Stored dataset items

****************

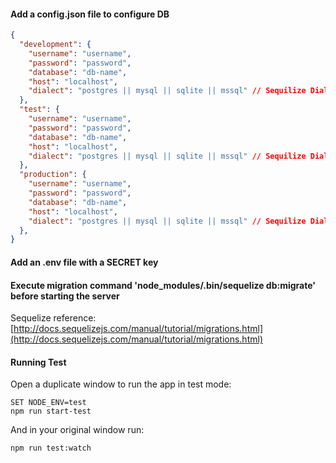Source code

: #### Add a config.json file to configure DB
```json
{
  "development": {
    "username": "username",
    "password": "password",
    "database": "db-name",
    "host": "localhost",
    "dialect": "postgres || mysql || sqlite || mssql" // Sequilize Dialects
  },
  "test": {
    "username": "username",
    "password": "password",
    "database": "db-name",
    "host": "localhost",
    "dialect": "postgres || mysql || sqlite || mssql" // Sequilize Dialects
  },
  "production": {
    "username": "username",
    "password": "password",
    "database": "db-name",
    "host": "localhost",
    "dialect": "postgres || mysql || sqlite || mssql" // Sequilize Dialects
  },
}
```

#### Add an .env file with a SECRET key

#### Execute migration command 'node_modules/.bin/sequelize db:migrate' before starting the server
Sequelize reference: [http://docs.sequelizejs.com/manual/tutorial/migrations.html](http://docs.sequelizejs.com/manual/tutorial/migrations.html)

#### Running Test
Open a duplicate window to run the app in test mode:

```
SET NODE_ENV=test
npm run start-test
```
And in your original window run:
```
npm run test:watch
```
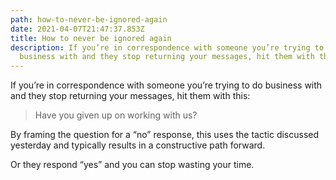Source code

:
 ```yaml
---
path: how-to-never-be-ignored-again
date: 2021-04-07T21:47:37.853Z
title: How to never be ignored again
description: If you’re in correspondence with someone you’re trying to do
  business with and they stop returning your messages, hit them with this.
---
```

If you’re in correspondence with someone you’re trying to do business with and they stop returning your messages, hit them with this:

> Have you given up on working with us?

By framing the question for a “no” response, this uses the tactic discussed yesterday and typically results in a constructive path forward. 

Or they respond “yes” and you can stop wasting your time.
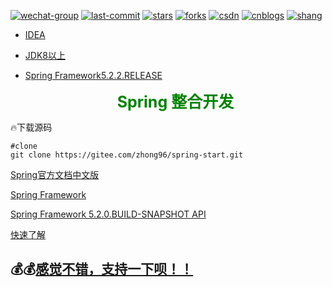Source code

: [![wechat-group](https://badgen.net/badge/language/Spring-project)](https://github.com/gqzdev/spring-start)
[![last-commit](https://badgen.net/github/last-commit/gqzdev/spring-start)](https://github.com/gqzdev/spring-start/commits/master)
[![stars](https://badgen.net/github/stars/gqzdev/spring-start)](https://github.com/gqzdev/spring-start)
[![forks](https://badgen.net/github/forks/gqzdev/spring-start)](https://github.com/gqzdev/spring-start)
[![csdn](https://badgen.net/badge/blog/ganquanzhong/red)](https://blog.csdn.net/ganquanzhong)
[![cnblogs](https://badgen.net/badge/cnblogs/gqzdev/orange)](https://www.cnblogs.com/gqzdev)
[![shang](https://badgen.net/badge/zhong/赏/blue)](https://www.cnblogs.com/gqzdev/p/shang.html )


- [IDEA](https://www.cnblogs.com/gqzdev/p/idea.html)

- [JDK8以上](https://www.oracle.com/technetwork/java/javase/overview/index.html)

- [Spring Framework5.2.2.RELEASE](https://services.gradle.org/distributions/)

  <center><span style="color:green;font-size:25px;font-weight:bolder;">Spring 整合开发</span> </center>

🔥下载源码

```shell
#clone 
git clone https://gitee.com/zhong96/spring-start.git
```

[Spring官方文档中文版](https://www.springcloud.cc/spring-reference.html)

[Spring Framework](https://spring.io/projects/spring-framework)

[Spring Framework 5.2.0.BUILD-SNAPSHOT API](https://docs.spring.io/spring/docs/5.2.0.BUILD-SNAPSHOT/javadoc-api/)

[快速了解](https://www.cnblogs.com/gqzdev/p/11667328.html)

##  💰💰[感觉不错，支持一下呗！！](https://www.cnblogs.com/gqzdev/p/shang.html)


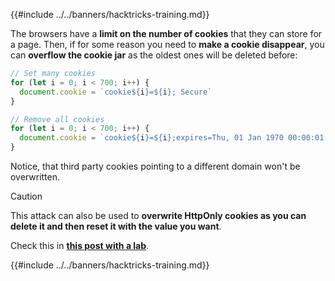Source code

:{{#include ../../banners/hacktricks-training.md}}

The browsers have a **limit on the number of cookies** that they can store for a page. Then, if for some reason you need to **make a cookie disappear**, you can **overflow the cookie jar** as the oldest ones will be deleted before:

```javascript
// Set many cookies
for (let i = 0; i < 700; i++) {
  document.cookie = `cookie${i}=${i}; Secure`
}

// Remove all cookies
for (let i = 0; i < 700; i++) {
  document.cookie = `cookie${i}=${i};expires=Thu, 01 Jan 1970 00:00:01 GMT`
}
```

Notice, that third party cookies pointing to a different domain won't be overwritten.

> [!CAUTION]
> This attack can also be used to **overwrite HttpOnly cookies as you can delete it and then reset it with the value you want**.
>
> Check this in [**this post with a lab**](https://www.sjoerdlangkemper.nl/2020/05/27/overwriting-httponly-cookies-from-javascript-using-cookie-jar-overflow/).

{{#include ../../banners/hacktricks-training.md}}




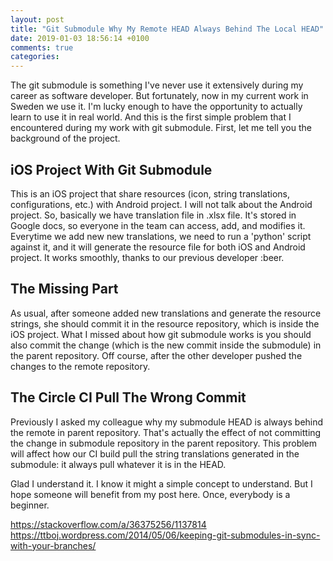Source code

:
 ```yaml
---
layout: post
title: "Git Submodule Why My Remote HEAD Always Behind The Local HEAD"
date: 2019-01-03 18:56:14 +0100
comments: true
categories: 
---
```


The git submodule is something I've never use it extensively during my career as software developer. But fortunately, now in my current work in Sweden we use it. I'm lucky enough to have the opportunity to actually learn to use it in real world. And this is the first simple problem that I encountered during my work with git submodule. First, let me tell you the background of the project.

<!-- more -->

<h2>iOS Project With Git Submodule</h2>
This is an iOS project that share resources (icon, string translations, configurations, etc.) with Android project. I will not talk about the Android project. So, basically we have translation file in .xlsx file. It's stored in Google docs, so everyone in the team can access, add, and modifies it. Everytime we add new new translations, we need to run a 'python' script against it, and it will generate the resource file for both iOS and Android project. It works smoothly, thanks to our previous
developer :beer.

<h2>The Missing Part</h2>
As usual, after someone added new translations and generate the resource strings, she should commit it in the resource repository, which is inside the iOS project. What I missed about how git submodule works is you should also commit the change (which is the new commit inside the submodule) in the parent repository. Off course, after the other developer pushed the changes to the remote repository.

<h2>The Circle CI Pull The Wrong Commit</h2>
Previously I asked my colleague why my submodule HEAD is always behind the remote in parent repository. That's actually the effect of not committing the change in submodule repository in the parent repository. This problem will affect how our CI build pull the string translations generated in the submodule: it always pull whatever it is in the HEAD.

Glad I understand it. I know it might a simple concept to understand. But I hope someone will benefit from my post here. Once, everybody is a beginner.

https://stackoverflow.com/a/36375256/1137814
https://ttboj.wordpress.com/2014/05/06/keeping-git-submodules-in-sync-with-your-branches/
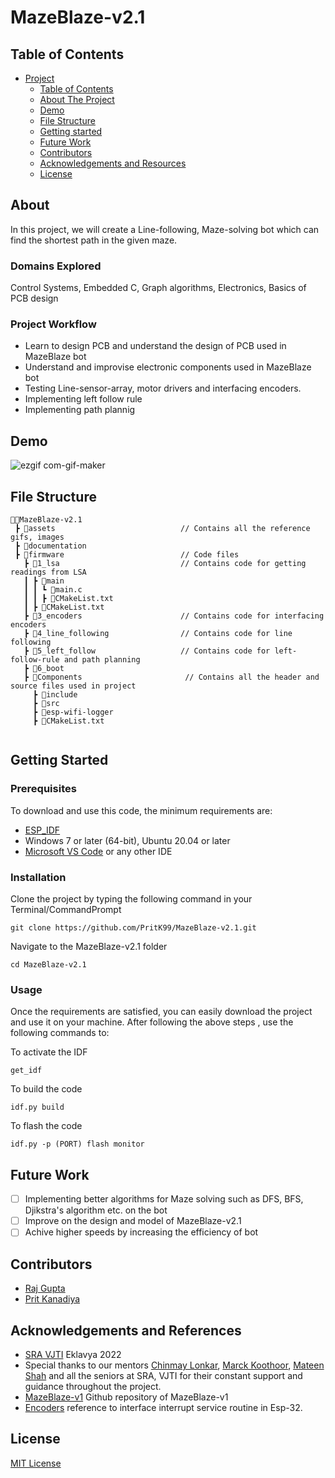 # MazeBlaze-v2.1

## Table of Contents

- [Project](#MazeBlaze-v2)
  - [Table of Contents](#table-of-contents)
  - [About The Project](#about-the-project)
  - [Demo](#demo)
  - [File Structure](#file-structure)
  - [Getting started](#Getting-Started)
  - [Future Work](#future-work)
  - [Contributors](#contributors)
  - [Acknowledgements and Resources](#acknowledgements-and-references)
  - [License](#license)
  
## About

In this project, we will create a Line-following, Maze-solving bot which can find the shortest path in the given maze.

  ### Domains Explored
Control Systems, Embedded C, Graph algorithms, Electronics, Basics of PCB design

  ### Project Workflow 
- Learn to design PCB and understand the design of PCB used in MazeBlaze bot
- Understand and improvise electronic components used in MazeBlaze bot
- Testing Line-sensor-array, motor drivers and interfacing encoders.
- Implementing left follow rule 
- Implementing path plannig

## Demo

![ezgif com-gif-maker](https://user-images.githubusercontent.com/103832825/208280190-4e15a275-d6ff-4abc-b3d7-ef7825c5c433.gif)


## File Structure
```
👨‍💻MazeBlaze-v2.1
 ┣ 📂assets                            // Contains all the reference gifs, images
 ┣ 📂documentation
 ┣ 📂firmware                          // Code files 
   ┣ 📂1_lsa                           // Contains code for getting readings from LSA 
   ┃ ┣ 📂main                         
   ┃ ┃ ┗ 📄main.c 
   ┃ ┃ ┣ 📄CMakeList.txt
   ┃ ┣ 📄CMakeList.txt
   ┣ 📂3_encoders                      // Contains code for interfacing encoders 
   ┣ 📂4_line_following                // Contains code for line following
   ┣ 📂5_left_follow                   // Contains code for left-follow-rule and path planning
   ┣ 📂6_boot 
   ┣ 📂Components                       // Contains all the header and source files used in project
     ┣ 📂include                       
     ┣ 📂src 
     ┣ 📂esp-wifi-logger
     ┣ 📄CMakeList.txt
     
``` 
## Getting Started

### Prerequisites
To download and use this code, the minimum requirements are:

* [ESP_IDF](https://github.com/espressif/esp-idf)
* Windows 7 or later (64-bit), Ubuntu 20.04 or later
* [Microsoft VS Code](https://code.visualstudio.com/download) or any other IDE 

### Installation

Clone the project by typing the following command in your Terminal/CommandPrompt

```
git clone https://github.com/PritK99/MazeBlaze-v2.1.git 
```
Navigate to the MazeBlaze-v2.1 folder

```
cd MazeBlaze-v2.1
```

### Usage

Once the requirements are satisfied, you can easily download the project and use it on your machine.
After following the above steps , use the following commands to:

To activate the IDF

```
get_idf
```

To build the code 

```
idf.py build
```

To flash the code

```
idf.py -p (PORT) flash monitor
```
## Future Work

- [ ] Implementing better algorithms for Maze solving such as DFS, BFS, Djikstra's algorithm etc. on the bot
- [ ] Improve on the design and model of MazeBlaze-v2.1
- [ ] Achive higher speeds by increasing the efficiency of bot

## Contributors

* [Raj Gupta](https://github.com/RajGupta17)
* [Prit Kanadiya](https://github.com/PritK99)

## Acknowledgements and References
* [SRA VJTI](https://sravjti.in/) Eklavya 2022  
* Special thanks to our mentors [Chinmay Lonkar](https://github.com/ChinmayLonkar), [Marck Koothoor](https://github.com/marck3131), [Mateen Shah](https://github.com/Jamm02) and all the seniors at SRA, VJTI for their constant support and guidance throughout the project.
* [MazeBlaze-v1](https://github.com/ChinmayLonkar/MAZEBLAZE.git) Github repository of MazeBlaze-v1
* [Encoders](https://github.com/DavidAntliff/esp32-rotary-encoder-example.git) reference to interface interrupt service routine in Esp-32.
 
## License
[MIT License](https://opensource.org/licenses/MIT)


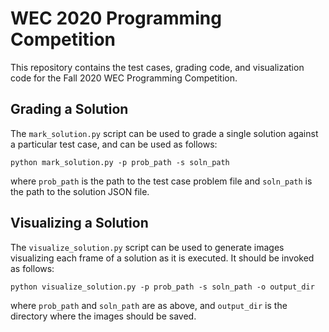 # WEC 2020 Programming Competition

This repository contains the test cases, grading code, and visualization
code for the Fall 2020 WEC Programming Competition.

## Grading a Solution

The `mark_solution.py` script can be used to grade a single solution
against a particular test case, and can be used as follows:
```
python mark_solution.py -p prob_path -s soln_path
```
where `prob_path` is the path to the test case problem file and
`soln_path` is the path to the solution JSON file.

## Visualizing a Solution

The `visualize_solution.py` script can be used to generate images
visualizing each frame of a solution as it is executed. It should be
invoked as follows:
```
python visualize_solution.py -p prob_path -s soln_path -o output_dir
```
where `prob_path` and `soln_path` are as above, and `output_dir` is the
directory where the images should be saved.
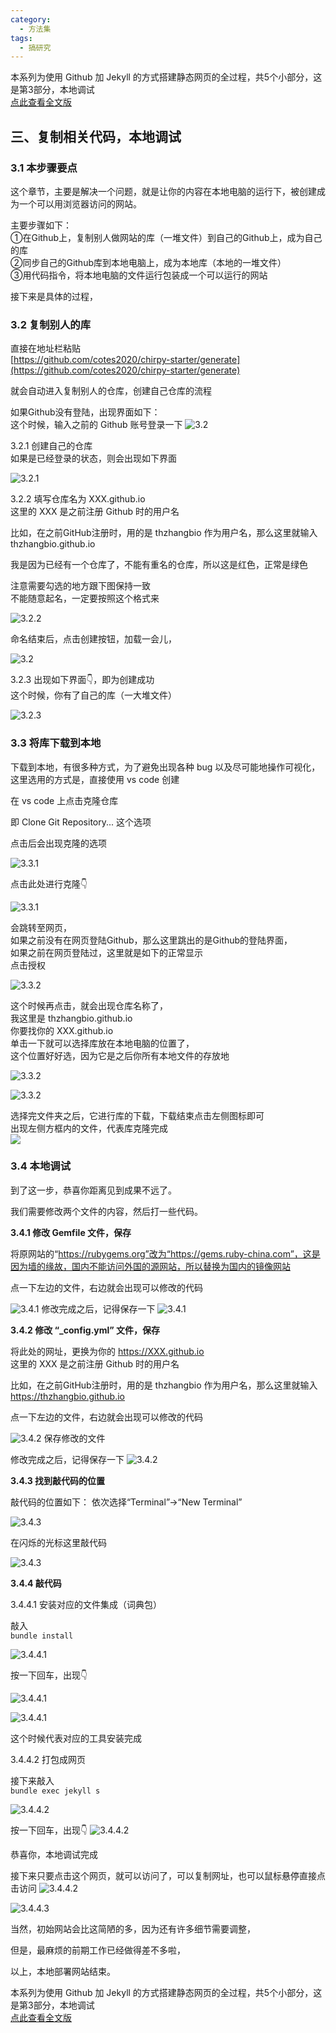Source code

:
 ```yaml
---
category:
  - 方法集
tags:
  - 搞研究
---
```

本系列为使用 Github 加 Jekyll 的方式搭建静态网页的全过程，共5个小部分，这是第3部分，本地调试  
[点此查看全文版](https://thzhangbio.github.io/posts/%E5%9B%9B%E4%B8%AA%E7%BA%BF%E7%B4%A2%E5%BB%BA%E5%8D%9A%E5%AE%A2-%E5%85%A8%E6%96%87%E7%89%88/)

## 三、复制相关代码，本地调试

### **3.1 本步骤要点**  

这个章节，主要是解决一个问题，就是让你的内容在本地电脑的运行下，被创建成为一个可以用浏览器访问的网站。

主要步骤如下：  
①在Github上，复制别人做网站的库（一堆文件）到自己的Github上，成为自己的库  
②同步自己的Github库到本地电脑上，成为本地库（本地的一堆文件）  
③用代码指令，将本地电脑的文件运行包装成一个可以运行的网站  

接下来是具体的过程，

### **3.2 复制别人的库**  
直接在地址栏粘贴  
[https://github.com/cotes2020/chirpy-starter/generate](https://github.com/cotes2020/chirpy-starter/generate)

就会自动进入复制别人的仓库，创建自己仓库的流程

如果Github没有登陆，出现界面如下：  
这个时候，输入之前的 Github 账号登录一下
![3.2](https://cdn.jsdelivr.net/gh/thzhangbio/blotpicture@main/20240325212013.png)

3.2.1 创建自己的仓库  
如果是已经登录的状态，则会出现如下界面

![3.2.1](https://cdn.jsdelivr.net/gh/thzhangbio/blotpicture@main/20240325213305.png)


3.2.2 填写仓库名为 XXX.github.io  
这里的 XXX 是之前注册 Github 时的用户名

比如，在之前GitHub注册时，用的是 thzhangbio 作为用户名，那么这里就输入 thzhangbio.github.io

我是因为已经有一个仓库了，不能有重名的仓库，所以这是红色，正常是绿色

注意需要勾选的地方跟下图保持一致  
不能随意起名，一定要按照这个格式来

![3.2.2](https://cdn.jsdelivr.net/gh/thzhangbio/blotpicture@main/20240326023422.png)

命名结束后，点击创建按钮，加载一会儿，

![3.2](https://cdn.jsdelivr.net/gh/thzhangbio/blotpicture@main/20240325214733.png)

3.2.3 出现如下界面👇，即为创建成功  
这个时候，你有了自己的库（一大堆文件）

![3.2.3](https://cdn.jsdelivr.net/gh/thzhangbio/blotpicture@main/20240326023823.png)


### **3.3 将库下载到本地** 

下载到本地，有很多种方式，为了避免出现各种 bug 以及尽可能地操作可视化，这里选用的方式是，直接使用 vs code 创建

在 vs code 上点击克隆仓库

即 Clone Git Repository...  这个选项

点击后会出现克隆的选项

![3.3.1](https://cdn.jsdelivr.net/gh/thzhangbio/blotpicture@main/20240325224743.png)

点击此处进行克隆👇

![3.3.1](https://cdn.jsdelivr.net/gh/thzhangbio/blotpicture@main/20240326021334.png)


会跳转至网页，  
如果之前没有在网页登陆Github，那么这里跳出的是Github的登陆界面，  
如果之前在网页登陆过，这里就是如下的正常显示  
点击授权

![3.3.2](https://cdn.jsdelivr.net/gh/thzhangbio/blotpicture@main/20240325224336.png)


这个时候再点击，就会出现仓库名称了，  
我这里是 thzhangbio.github.io  
你要找你的 XXX.github.io  
单击一下就可以选择库放在本地电脑的位置了，  
这个位置好好选，因为它是之后你所有本地文件的存放地

![3.3.2](https://cdn.jsdelivr.net/gh/thzhangbio/blotpicture@main/20240326022000.png)


![3.3.2](https://cdn.jsdelivr.net/gh/thzhangbio/blotpicture@main/20240326022405.png)

选择完文件夹之后，它进行库的下载，下载结束点击左侧图标即可  
出现左侧方框内的文件，代表库克隆完成  
![](https://cdn.jsdelivr.net/gh/thzhangbio/blotpicture@main/20240326022904.png)


### **3.4 本地调试** 

到了这一步，恭喜你距离见到成果不远了。

我们需要修改两个文件的内容，然后打一些代码。

**3.4.1 修改 Gemfile 文件，保存**

将原网站的“https://rubygems.org”改为“https://gems.ruby-china.com”，这是因为墙的缘故，国内不能访问外国的源网站，所以替换为国内的镜像网站

点一下左边的文件，右边就会出现可以修改的代码

![3.4.1](https://cdn.jsdelivr.net/gh/thzhangbio/blotpicture@main/20240326024608.png)
修改完成之后，记得保存一下
![3.4.1](https://cdn.jsdelivr.net/gh/thzhangbio/blotpicture@main/20240326025731.png)

**3.4.2 修改 “_config.yml” 文件，保存**

将此处的网址，更换为你的  https://XXX.github.io  
这里的 XXX 是之前注册 Github 时的用户名

比如，在之前GitHub注册时，用的是 thzhangbio 作为用户名，那么这里就输入 https://thzhangbio.github.io

点一下左边的文件，右边就会出现可以修改的代码

![3.4.2](https://cdn.jsdelivr.net/gh/thzhangbio/blotpicture@main/20240326025031.png)
保存修改的文件

修改完成之后，记得保存一下
![3.4.2](https://cdn.jsdelivr.net/gh/thzhangbio/blotpicture@main/20240326025545.png)

**3.4.3 找到敲代码的位置**


敲代码的位置如下：
依次选择“Terminal”→“New Terminal”

![3.4.3](https://cdn.jsdelivr.net/gh/thzhangbio/blotpicture@main/20240321031959.png)

在闪烁的光标这里敲代码

![3.4.3](https://cdn.jsdelivr.net/gh/thzhangbio/blotpicture@main/20240321032320.png)

**3.4.4 敲代码**

3.4.4.1 安装对应的文件集成（词典包）

敲入  
`bundle install`  

![3.4.4.1](https://cdn.jsdelivr.net/gh/thzhangbio/blotpicture@main/20240326030933.png)

按一下回车，出现👇

![3.4.4.1](https://cdn.jsdelivr.net/gh/thzhangbio/blotpicture@main/20240326031059.png)

![3.4.4.1](https://cdn.jsdelivr.net/gh/thzhangbio/blotpicture@main/20240326031229.png)


这个时候代表对应的工具安装完成


3.4.4.2 打包成网页

接下来敲入  
`bundle exec jekyll s`

![3.4.4.2](https://cdn.jsdelivr.net/gh/thzhangbio/blotpicture@main/20240326031450.png)

按一下回车，出现👇
![3.4.4.2](https://cdn.jsdelivr.net/gh/thzhangbio/blotpicture@main/20240326031601.png)


恭喜你，本地调试完成

接下来只要点击这个网页，就可以访问了，可以复制网址，也可以鼠标悬停直接点击访问
![3.4.4.2](https://cdn.jsdelivr.net/gh/thzhangbio/blotpicture@main/20240326031835.png)

![3.4.4.3](https://cdn.jsdelivr.net/gh/thzhangbio/blotpicture@main/20240326032118.png)

当然，初始网站会比这简陋的多，因为还有许多细节需要调整，  

但是，最麻烦的前期工作已经做得差不多啦，

以上，本地部署网站结束。

本系列为使用 Github 加 Jekyll 的方式搭建静态网页的全过程，共5个小部分，这是第3部分，本地调试  
[点此查看全文版](https://thzhangbio.github.io/posts/%E5%9B%9B%E4%B8%AA%E7%BA%BF%E7%B4%A2%E5%BB%BA%E5%8D%9A%E5%AE%A2-%E5%85%A8%E6%96%87%E7%89%88/)

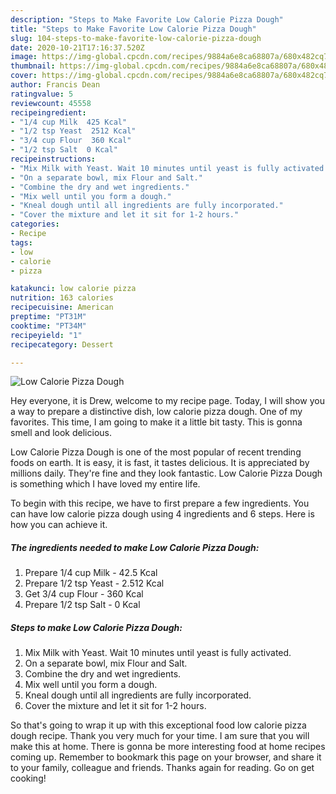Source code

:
 ```yaml
---
description: "Steps to Make Favorite Low Calorie Pizza Dough"
title: "Steps to Make Favorite Low Calorie Pizza Dough"
slug: 104-steps-to-make-favorite-low-calorie-pizza-dough
date: 2020-10-21T17:16:37.520Z
image: https://img-global.cpcdn.com/recipes/9884a6e8ca68807a/680x482cq70/low-calorie-pizza-dough-recipe-main-photo.jpg
thumbnail: https://img-global.cpcdn.com/recipes/9884a6e8ca68807a/680x482cq70/low-calorie-pizza-dough-recipe-main-photo.jpg
cover: https://img-global.cpcdn.com/recipes/9884a6e8ca68807a/680x482cq70/low-calorie-pizza-dough-recipe-main-photo.jpg
author: Francis Dean
ratingvalue: 5
reviewcount: 45558
recipeingredient:
- "1/4 cup Milk  425 Kcal"
- "1/2 tsp Yeast  2512 Kcal"
- "3/4 cup Flour  360 Kcal"
- "1/2 tsp Salt  0 Kcal"
recipeinstructions:
- "Mix Milk with Yeast. Wait 10 minutes until yeast is fully activated."
- "On a separate bowl, mix Flour and Salt."
- "Combine the dry and wet ingredients."
- "Mix well until you form a dough."
- "Kneal dough until all ingredients are fully incorporated."
- "Cover the mixture and let it sit for 1-2 hours."
categories:
- Recipe
tags:
- low
- calorie
- pizza

katakunci: low calorie pizza 
nutrition: 163 calories
recipecuisine: American
preptime: "PT31M"
cooktime: "PT34M"
recipeyield: "1"
recipecategory: Dessert

---
```



![Low Calorie Pizza Dough](https://img-global.cpcdn.com/recipes/9884a6e8ca68807a/680x482cq70/low-calorie-pizza-dough-recipe-main-photo.jpg)

Hey everyone, it is Drew, welcome to my recipe page. Today, I will show you a way to prepare a distinctive dish, low calorie pizza dough. One of my favorites. This time, I am going to make it a little bit tasty. This is gonna smell and look delicious.



Low Calorie Pizza Dough is one of the most popular of recent trending foods on earth. It is easy, it is fast, it tastes delicious. It is appreciated by millions daily. They're fine and they look fantastic. Low Calorie Pizza Dough is something which I have loved my entire life.


To begin with this recipe, we have to first prepare a few ingredients. You can have low calorie pizza dough using 4 ingredients and 6 steps. Here is how you can achieve it.

<!--inarticleads1-->

##### The ingredients needed to make Low Calorie Pizza Dough:

1. Prepare 1/4 cup Milk - 42.5 Kcal
1. Prepare 1/2 tsp Yeast - 2.512 Kcal
1. Get 3/4 cup Flour - 360 Kcal
1. Prepare 1/2 tsp Salt - 0 Kcal




<!--inarticleads2-->

##### Steps to make Low Calorie Pizza Dough:

1. Mix Milk with Yeast. Wait 10 minutes until yeast is fully activated.
1. On a separate bowl, mix Flour and Salt.
1. Combine the dry and wet ingredients.
1. Mix well until you form a dough.
1. Kneal dough until all ingredients are fully incorporated.
1. Cover the mixture and let it sit for 1-2 hours.




So that's going to wrap it up with this exceptional food low calorie pizza dough recipe. Thank you very much for your time. I am sure that you will make this at home. There is gonna be more interesting food at home recipes coming up. Remember to bookmark this page on your browser, and share it to your family, colleague and friends. Thanks again for reading. Go on get cooking!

****************

TRY IT: Out of the preceding entries, pull each line that contains the word "global".

OUTPUT:
image: https://img-global.cpcdn.com/recipes/9884a6e8ca68807a/680x482cq70/low-calorie-pizza-dough-recipe-main-photo.jpg
thumbnail: https://img-global.cpcdn.com/recipes/9884a6e8ca68807a/680x482cq70/low-calorie-pizza-dough-recipe-main-photo.jpg
cover: https://img-global.cpcdn.com/recipes/9884a6e8ca68807a/680x482cq70/low-calorie-pizza-dough-recipe-main-photo.jpg
![Low Calorie Pizza Dough](https://img-global.cpcdn.com/recipes/9884a6e8ca68807a/680x482cq70/low-calorie-pizza-dough-recipe-main-photo.jpg)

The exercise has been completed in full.